Taxation for Partnerhsip Where Only One Person is on the Loan?

5 Replies

Hello all, 

So far I have only done buy-n-hold rentals in LLC partnerships that were taxed as pass-through entities and I received K1 for my part of things.

A new partner and I are planning on doing a few deals that are NOT LLCs in order take advantage of the longer terms and better rates o f conventional financing. One of use would be bringing the down payments and one would do all of the acquisitions, managing etc.... We are also considering only ONE of us being on the loans, but both of us being on the title to make the best use of our the limits on the number of loans available using conventional financing. 

What we are unclear of is how taxes, depreciation and the like would work in this situation? We would like to be able to split both the yearly 'cash flow' and the long term capital gains '50-50'. Is this possible? Would we need to have a partnership agreement of JV agreement for this?

@Steven Hamilton II or others, whats your thoughts?

Thanks, Dan Dietz

Any thoughts out there? :-)

Dan Dietz

If it is not in an LLC, you can report 50/50 the income and expenses on each person's Schedule E. That said you can do a partnership return and I highly recommend it to track capital accounts.

@Daniel Dietz

My suggestion is to treat it as a property owned 100% by the money person: the one who brings the down payment and whose name is on the loan.

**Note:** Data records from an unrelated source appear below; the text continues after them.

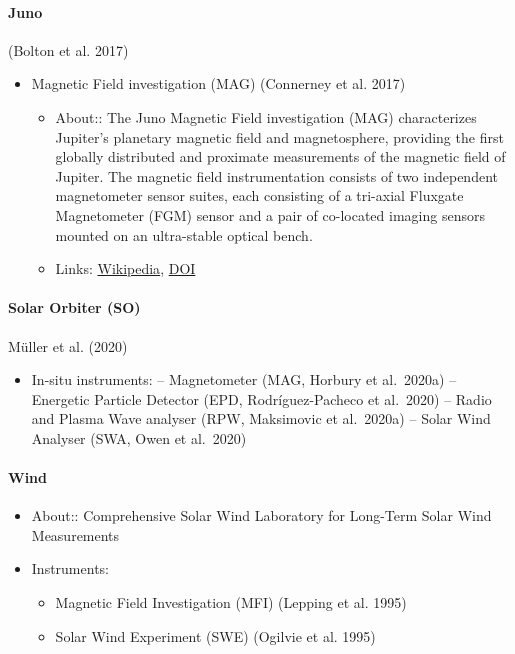 \documentclass[
  letterpaper,
  DIV=11,
  numbers=noendperiod,
  oneside]{scrartcl}
\let\oldparagraph\paragraph
\renewcommand{\paragraph}[1]{\oldparagraph{#1}\mbox{}}
\providecommand{\tightlist}{%
  \setlength{\itemsep}{0pt}\setlength{\parskip}{0pt}}\usepackage{longtable,booktabs,array}
\begin{document}
\paragraph{Juno}

(Bolton et al. 2017)

\begin{itemize}
\tightlist
\item
  Magnetic Field investigation (MAG) (Connerney et al. 2017)

  \begin{itemize}
  \tightlist
  \item
    About:: The Juno Magnetic Field investigation (MAG) characterizes
    Jupiter's planetary magnetic field and magnetosphere, providing the
    first globally distributed and proximate measurements of the
    magnetic field of Jupiter. The magnetic field instrumentation
    consists of two independent magnetometer sensor suites, each
    consisting of a tri-axial Fluxgate Magnetometer (FGM) sensor and a
    pair of co-located imaging sensors mounted on an ultra-stable
    optical bench.
  \item
    Links:
    \href{https://www.wikiwand.com/en/Magnetometer_(Juno)}{Wikipedia},
    \href{https://doi.org/10.1007/s11214-017-0334-z}{DOI}
  \end{itemize}
\end{itemize}

\paragraph{Solar Orbiter (SO)}

Müller et al. (2020)

\begin{itemize}
\tightlist
\item
  In-situ instruments: -- Magnetometer (MAG, Horbury et al.~2020a) --
  Energetic Particle Detector (EPD, Rodríguez-Pacheco et al.~2020) --
  Radio and Plasma Wave analyser (RPW, Maksimovic et al.~2020a) -- Solar
  Wind Analyser (SWA, Owen et al.~2020)
\end{itemize}

\paragraph{Wind}

\begin{itemize}
\tightlist
\item
  About:: Comprehensive Solar Wind Laboratory for Long-Term Solar Wind
  Measurements
\item
  Instruments:

  \begin{itemize}
  \tightlist
  \item
    Magnetic Field Investigation (MFI) (Lepping et al. 1995)
  \item
    Solar Wind Experiment (SWE) (Ogilvie et al. 1995)
  \end{itemize}
\end{itemize}
\end{document}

The other person is hired as an acquisition agent / property manager etc.  Compensated on a 1099 basis, using any formula you agree on, including 50% of the cash flow.

Thanks for the responses guys.

So if I am understanding things right, my partner can bring the down payment, he can be the one on the loan, but we could still have a formal JV or Partnership agreement between us where we would split things such as interest deductions & depreciation as well as cash flow and long term capital gains '50-50'?

@Michael Plaks , could you explain a little more about your suggestion above? I assume in that scenario only the 'money person' would be on the deed/title if the other one would be a '1099' ? Would there be any issue having a partnership agreement where we also split capital gain on the 'back end' when we sell down the road?

Thanks again, Dan Dietz

@Daniel Dietz

Yes, one person everywhere: loan, title and tax returns. The other is compensated via 1099 in any fashion you agree upon. Agreement - yes, but it would not be a partnership or JV agreement, because he will have no ownership. Don't know what to call this agreement, ask a lawyer.